AIM OF THE TASK:
Among the entries below, find how many lines carry the word "images" and state only that figure.

*** PROVIDED MATERIAL ***

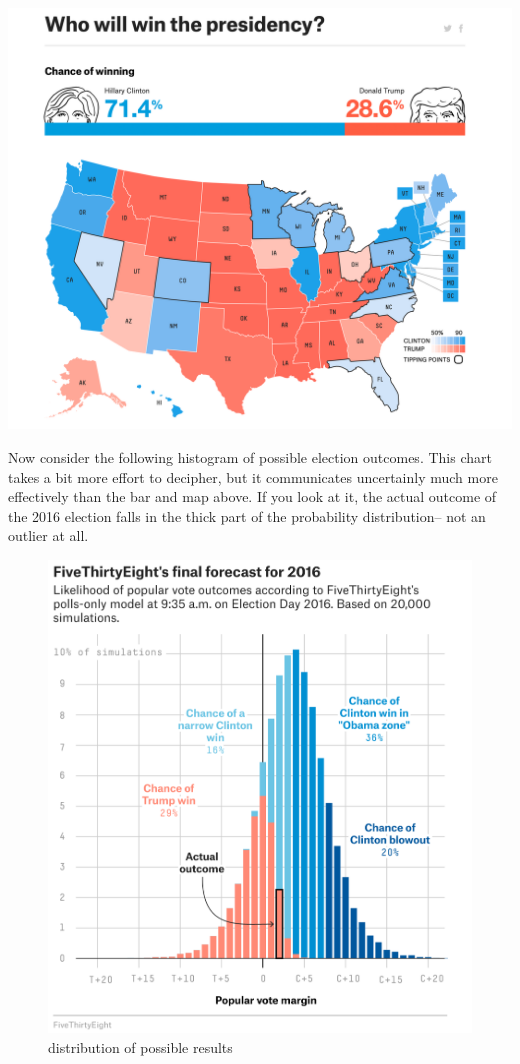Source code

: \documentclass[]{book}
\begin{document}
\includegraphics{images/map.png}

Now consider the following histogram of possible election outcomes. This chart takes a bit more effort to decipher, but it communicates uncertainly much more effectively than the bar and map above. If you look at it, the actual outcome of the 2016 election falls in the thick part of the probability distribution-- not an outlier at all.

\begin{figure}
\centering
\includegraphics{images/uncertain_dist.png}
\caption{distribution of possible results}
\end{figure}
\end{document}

*** End of PROVIDED MATERIAL ***
*** PROVIDED MATERIAL ***

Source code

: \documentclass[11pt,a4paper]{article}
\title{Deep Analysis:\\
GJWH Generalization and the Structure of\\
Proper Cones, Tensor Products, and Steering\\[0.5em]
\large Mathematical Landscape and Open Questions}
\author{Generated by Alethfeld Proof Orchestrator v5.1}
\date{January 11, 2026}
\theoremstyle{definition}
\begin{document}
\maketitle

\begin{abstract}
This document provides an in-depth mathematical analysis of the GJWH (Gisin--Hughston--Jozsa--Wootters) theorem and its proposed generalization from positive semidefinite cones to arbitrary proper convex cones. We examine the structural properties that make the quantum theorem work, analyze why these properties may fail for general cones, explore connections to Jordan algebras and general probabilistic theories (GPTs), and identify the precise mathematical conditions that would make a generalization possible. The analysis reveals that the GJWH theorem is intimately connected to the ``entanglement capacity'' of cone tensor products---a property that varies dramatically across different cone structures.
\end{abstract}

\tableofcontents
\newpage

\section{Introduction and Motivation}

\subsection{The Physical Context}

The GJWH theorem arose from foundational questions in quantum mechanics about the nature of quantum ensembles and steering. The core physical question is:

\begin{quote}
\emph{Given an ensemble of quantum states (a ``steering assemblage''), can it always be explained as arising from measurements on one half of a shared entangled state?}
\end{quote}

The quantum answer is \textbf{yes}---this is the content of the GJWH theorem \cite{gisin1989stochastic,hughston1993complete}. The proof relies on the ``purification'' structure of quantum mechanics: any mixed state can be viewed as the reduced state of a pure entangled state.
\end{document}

*** End of PROVIDED MATERIAL ***
*** PROVIDED MATERIAL ***

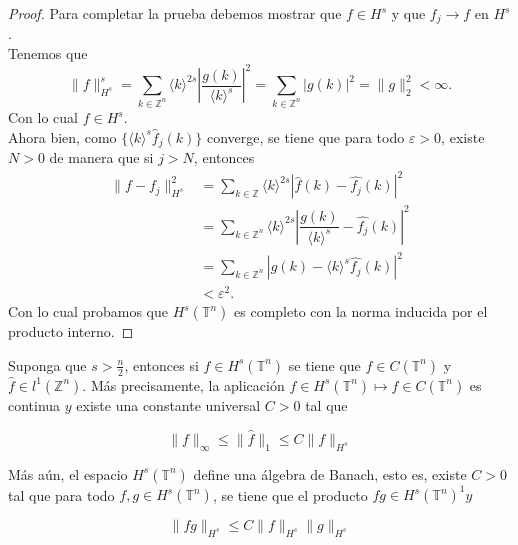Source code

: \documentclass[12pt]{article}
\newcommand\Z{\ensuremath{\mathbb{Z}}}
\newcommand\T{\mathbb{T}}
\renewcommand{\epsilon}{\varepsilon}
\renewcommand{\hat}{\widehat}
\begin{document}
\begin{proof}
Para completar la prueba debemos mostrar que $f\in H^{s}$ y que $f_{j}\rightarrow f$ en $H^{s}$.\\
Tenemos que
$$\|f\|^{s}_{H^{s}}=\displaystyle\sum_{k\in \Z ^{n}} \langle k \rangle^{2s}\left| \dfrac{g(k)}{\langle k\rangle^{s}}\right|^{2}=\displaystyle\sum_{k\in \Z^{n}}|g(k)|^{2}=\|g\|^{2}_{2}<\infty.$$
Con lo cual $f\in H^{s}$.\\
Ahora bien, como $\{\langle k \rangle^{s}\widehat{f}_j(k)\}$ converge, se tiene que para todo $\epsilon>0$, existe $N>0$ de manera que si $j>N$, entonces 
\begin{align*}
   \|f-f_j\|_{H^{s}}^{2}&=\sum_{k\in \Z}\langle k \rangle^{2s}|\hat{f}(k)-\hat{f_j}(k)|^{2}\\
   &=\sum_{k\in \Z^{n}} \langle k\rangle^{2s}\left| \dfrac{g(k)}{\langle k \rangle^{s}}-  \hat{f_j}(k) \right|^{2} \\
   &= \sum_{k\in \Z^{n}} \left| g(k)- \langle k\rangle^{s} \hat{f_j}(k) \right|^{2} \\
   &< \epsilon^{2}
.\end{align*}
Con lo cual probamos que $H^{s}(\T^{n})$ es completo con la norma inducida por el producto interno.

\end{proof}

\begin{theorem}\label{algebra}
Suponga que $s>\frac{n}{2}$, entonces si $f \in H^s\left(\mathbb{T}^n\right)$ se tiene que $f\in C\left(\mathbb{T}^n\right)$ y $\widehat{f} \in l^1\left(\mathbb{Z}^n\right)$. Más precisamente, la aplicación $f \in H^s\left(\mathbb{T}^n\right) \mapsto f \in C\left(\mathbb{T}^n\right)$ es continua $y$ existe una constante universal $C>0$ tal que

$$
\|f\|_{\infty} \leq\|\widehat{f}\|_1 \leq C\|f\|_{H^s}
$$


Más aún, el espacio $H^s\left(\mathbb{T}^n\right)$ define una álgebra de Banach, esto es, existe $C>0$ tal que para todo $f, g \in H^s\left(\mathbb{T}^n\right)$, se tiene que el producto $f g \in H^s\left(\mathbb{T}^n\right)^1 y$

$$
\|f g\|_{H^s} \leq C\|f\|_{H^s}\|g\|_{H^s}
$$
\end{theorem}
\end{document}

*** End of PROVIDED MATERIAL ***

YOUR RESPONSE:
2